**Exercise objective**
Would you filter these records and copy every line that has the word "Appendix"?
━━━━━━━━
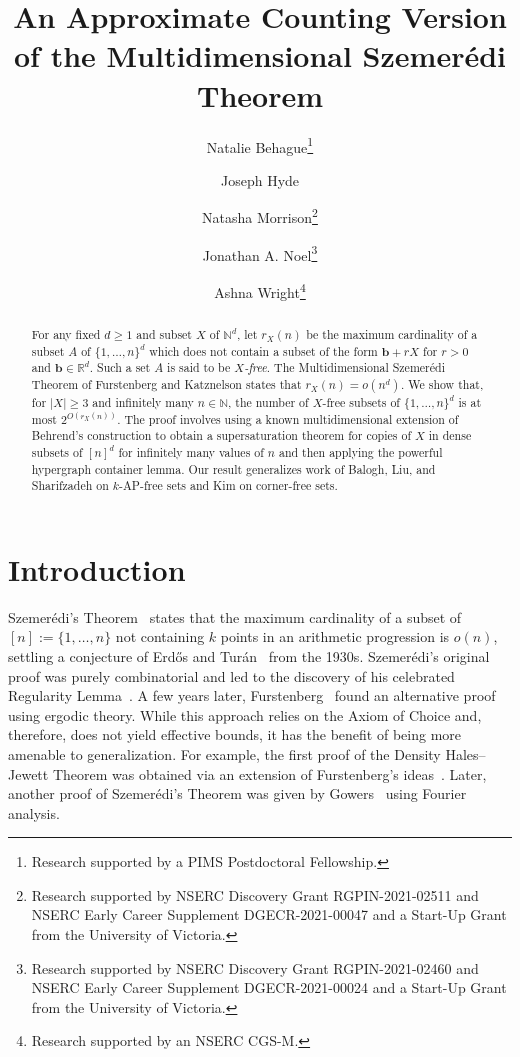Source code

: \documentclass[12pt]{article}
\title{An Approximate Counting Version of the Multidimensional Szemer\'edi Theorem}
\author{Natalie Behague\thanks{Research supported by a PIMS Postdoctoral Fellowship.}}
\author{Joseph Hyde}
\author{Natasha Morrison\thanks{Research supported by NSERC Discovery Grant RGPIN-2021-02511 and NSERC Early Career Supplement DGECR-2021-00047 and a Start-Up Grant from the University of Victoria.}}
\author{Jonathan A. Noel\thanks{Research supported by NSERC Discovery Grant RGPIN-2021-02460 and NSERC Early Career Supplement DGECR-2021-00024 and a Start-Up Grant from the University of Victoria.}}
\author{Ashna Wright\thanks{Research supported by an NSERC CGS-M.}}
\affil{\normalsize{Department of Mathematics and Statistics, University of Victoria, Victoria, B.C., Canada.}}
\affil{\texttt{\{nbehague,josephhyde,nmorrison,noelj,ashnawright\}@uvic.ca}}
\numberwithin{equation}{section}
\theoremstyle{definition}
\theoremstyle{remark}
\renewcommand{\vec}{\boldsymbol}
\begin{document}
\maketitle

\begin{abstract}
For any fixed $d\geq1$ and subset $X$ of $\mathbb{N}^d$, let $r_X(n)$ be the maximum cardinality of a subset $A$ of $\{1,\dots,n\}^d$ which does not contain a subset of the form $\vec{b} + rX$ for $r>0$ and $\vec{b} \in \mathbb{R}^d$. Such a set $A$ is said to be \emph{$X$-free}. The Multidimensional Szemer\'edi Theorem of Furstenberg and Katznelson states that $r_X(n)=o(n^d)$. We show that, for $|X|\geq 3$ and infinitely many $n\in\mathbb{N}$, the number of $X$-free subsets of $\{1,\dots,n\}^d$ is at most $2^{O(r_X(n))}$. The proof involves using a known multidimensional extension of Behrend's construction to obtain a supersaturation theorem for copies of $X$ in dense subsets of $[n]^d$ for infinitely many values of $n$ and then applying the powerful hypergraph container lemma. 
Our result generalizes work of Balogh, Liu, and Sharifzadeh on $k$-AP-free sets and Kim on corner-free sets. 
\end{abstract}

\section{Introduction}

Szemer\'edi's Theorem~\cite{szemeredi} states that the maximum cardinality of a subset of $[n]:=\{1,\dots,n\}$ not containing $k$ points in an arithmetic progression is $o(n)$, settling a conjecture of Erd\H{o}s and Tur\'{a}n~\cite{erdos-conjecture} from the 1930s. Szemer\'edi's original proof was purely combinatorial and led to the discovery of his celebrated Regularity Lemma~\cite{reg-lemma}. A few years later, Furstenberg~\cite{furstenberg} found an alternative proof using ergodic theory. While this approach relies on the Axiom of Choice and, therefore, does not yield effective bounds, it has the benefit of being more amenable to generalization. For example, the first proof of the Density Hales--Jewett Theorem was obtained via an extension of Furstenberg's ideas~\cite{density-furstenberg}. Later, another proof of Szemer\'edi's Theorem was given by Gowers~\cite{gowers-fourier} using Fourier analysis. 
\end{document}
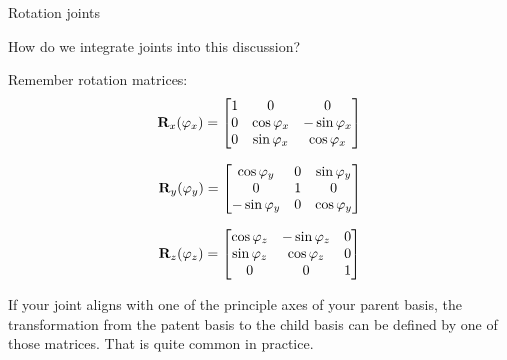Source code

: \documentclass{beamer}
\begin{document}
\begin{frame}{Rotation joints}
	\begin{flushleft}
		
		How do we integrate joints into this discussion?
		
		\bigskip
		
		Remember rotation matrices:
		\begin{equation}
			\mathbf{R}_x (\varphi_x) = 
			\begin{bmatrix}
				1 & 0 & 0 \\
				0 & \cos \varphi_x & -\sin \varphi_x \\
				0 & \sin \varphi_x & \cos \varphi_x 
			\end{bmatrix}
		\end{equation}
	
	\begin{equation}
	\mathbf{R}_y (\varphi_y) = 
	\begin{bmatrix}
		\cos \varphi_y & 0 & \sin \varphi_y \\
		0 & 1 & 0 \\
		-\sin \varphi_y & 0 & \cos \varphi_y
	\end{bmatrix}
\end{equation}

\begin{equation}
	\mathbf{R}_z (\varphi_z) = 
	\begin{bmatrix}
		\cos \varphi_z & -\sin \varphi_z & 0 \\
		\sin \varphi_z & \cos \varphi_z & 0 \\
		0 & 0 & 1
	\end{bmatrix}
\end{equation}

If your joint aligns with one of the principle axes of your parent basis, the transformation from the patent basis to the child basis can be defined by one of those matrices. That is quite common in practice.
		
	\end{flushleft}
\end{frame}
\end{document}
━━━━━━━━
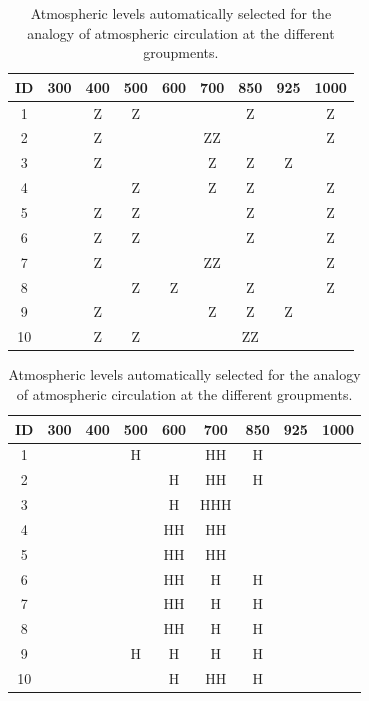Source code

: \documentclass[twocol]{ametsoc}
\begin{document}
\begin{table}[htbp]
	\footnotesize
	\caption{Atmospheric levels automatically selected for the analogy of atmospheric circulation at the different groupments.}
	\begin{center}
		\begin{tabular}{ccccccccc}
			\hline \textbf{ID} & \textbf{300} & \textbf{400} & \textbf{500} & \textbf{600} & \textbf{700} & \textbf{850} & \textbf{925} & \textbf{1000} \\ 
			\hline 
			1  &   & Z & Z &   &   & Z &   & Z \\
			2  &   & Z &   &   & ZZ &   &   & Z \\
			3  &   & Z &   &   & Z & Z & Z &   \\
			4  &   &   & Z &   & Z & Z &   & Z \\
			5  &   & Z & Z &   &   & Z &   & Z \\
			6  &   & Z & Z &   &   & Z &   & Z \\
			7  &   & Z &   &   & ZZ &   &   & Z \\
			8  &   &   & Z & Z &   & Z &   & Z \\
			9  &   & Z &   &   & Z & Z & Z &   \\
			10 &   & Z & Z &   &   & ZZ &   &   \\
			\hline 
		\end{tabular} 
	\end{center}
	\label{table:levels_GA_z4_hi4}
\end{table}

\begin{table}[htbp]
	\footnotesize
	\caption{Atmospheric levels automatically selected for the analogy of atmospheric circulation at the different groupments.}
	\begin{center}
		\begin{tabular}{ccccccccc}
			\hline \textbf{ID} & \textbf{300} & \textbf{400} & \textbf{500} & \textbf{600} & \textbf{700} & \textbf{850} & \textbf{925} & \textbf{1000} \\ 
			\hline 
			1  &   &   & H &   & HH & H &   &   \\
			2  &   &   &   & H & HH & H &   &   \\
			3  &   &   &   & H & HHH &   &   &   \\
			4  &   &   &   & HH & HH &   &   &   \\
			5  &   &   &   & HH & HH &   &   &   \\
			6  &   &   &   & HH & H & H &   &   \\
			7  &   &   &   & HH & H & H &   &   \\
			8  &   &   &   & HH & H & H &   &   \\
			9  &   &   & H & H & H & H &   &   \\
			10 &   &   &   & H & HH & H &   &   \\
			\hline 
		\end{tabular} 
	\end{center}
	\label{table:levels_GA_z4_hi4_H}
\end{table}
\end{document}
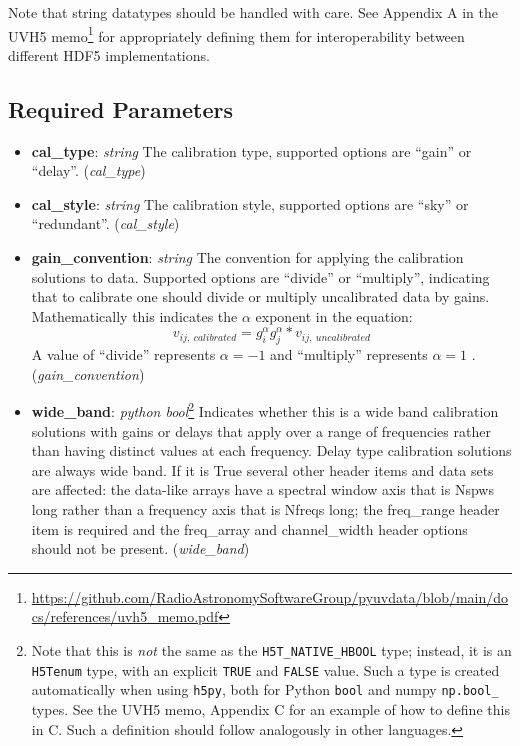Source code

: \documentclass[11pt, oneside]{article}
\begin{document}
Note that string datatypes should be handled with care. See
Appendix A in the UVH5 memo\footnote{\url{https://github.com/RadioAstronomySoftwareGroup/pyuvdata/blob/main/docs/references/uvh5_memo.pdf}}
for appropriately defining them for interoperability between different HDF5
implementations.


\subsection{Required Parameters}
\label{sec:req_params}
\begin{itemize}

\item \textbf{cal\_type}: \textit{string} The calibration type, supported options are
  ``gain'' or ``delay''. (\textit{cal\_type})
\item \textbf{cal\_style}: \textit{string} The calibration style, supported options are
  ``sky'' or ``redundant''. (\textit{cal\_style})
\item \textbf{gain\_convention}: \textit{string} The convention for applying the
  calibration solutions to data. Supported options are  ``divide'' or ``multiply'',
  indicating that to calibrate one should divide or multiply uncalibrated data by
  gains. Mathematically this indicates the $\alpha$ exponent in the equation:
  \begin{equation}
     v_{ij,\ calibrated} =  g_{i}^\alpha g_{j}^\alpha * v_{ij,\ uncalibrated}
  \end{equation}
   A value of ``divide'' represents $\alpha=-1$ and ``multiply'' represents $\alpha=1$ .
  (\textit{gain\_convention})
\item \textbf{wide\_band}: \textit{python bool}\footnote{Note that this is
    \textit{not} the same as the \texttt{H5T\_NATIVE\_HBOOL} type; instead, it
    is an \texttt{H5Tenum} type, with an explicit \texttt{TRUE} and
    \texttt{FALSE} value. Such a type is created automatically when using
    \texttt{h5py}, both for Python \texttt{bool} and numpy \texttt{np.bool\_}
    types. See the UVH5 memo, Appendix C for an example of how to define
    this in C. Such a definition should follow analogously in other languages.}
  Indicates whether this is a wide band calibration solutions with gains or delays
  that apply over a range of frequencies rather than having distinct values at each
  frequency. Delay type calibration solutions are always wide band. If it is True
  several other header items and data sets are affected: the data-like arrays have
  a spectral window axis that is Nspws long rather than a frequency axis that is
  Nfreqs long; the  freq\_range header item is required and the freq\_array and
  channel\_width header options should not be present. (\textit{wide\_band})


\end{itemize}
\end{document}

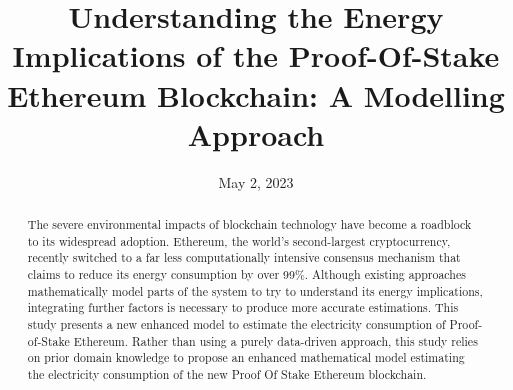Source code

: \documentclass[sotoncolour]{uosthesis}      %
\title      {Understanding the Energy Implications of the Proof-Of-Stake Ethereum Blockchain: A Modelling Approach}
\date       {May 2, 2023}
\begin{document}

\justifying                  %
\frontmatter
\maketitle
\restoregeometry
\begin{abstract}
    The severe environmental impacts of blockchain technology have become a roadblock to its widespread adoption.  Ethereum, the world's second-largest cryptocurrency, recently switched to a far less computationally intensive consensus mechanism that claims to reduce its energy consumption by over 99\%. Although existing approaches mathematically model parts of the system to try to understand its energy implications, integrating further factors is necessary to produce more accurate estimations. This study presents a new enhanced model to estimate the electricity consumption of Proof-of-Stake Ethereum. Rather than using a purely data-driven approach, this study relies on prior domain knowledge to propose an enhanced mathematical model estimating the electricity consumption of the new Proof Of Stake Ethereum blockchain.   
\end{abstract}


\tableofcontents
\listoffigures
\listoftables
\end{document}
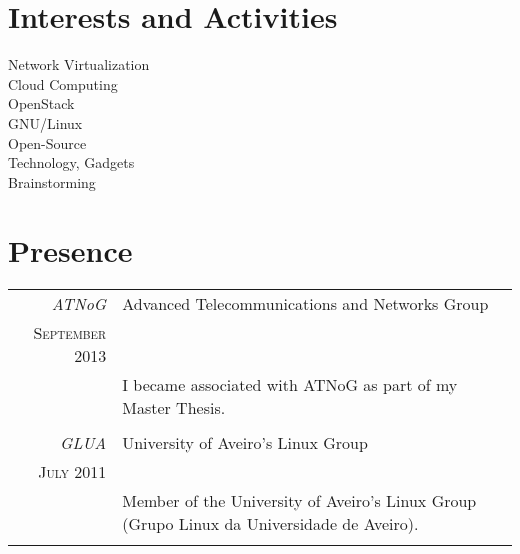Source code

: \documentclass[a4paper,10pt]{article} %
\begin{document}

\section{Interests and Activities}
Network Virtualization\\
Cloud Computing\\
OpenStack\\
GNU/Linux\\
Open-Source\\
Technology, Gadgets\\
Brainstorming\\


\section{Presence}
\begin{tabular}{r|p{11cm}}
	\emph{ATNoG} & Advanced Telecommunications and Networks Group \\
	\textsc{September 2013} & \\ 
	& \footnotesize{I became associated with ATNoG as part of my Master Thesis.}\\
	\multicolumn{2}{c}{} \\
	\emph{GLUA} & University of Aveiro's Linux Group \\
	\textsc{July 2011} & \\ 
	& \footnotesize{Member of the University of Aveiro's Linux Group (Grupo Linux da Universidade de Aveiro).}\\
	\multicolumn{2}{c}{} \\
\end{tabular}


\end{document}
━━━━━━━━
**Answer space**
Appendix A in the UVH5 memo\footnote{\url{https://github.com/RadioAstronomySoftwareGroup/pyuvdata/blob/main/docs/references/uvh5_memo.pdf}}
    types. See the UVH5 memo, Appendix C for an example of how to define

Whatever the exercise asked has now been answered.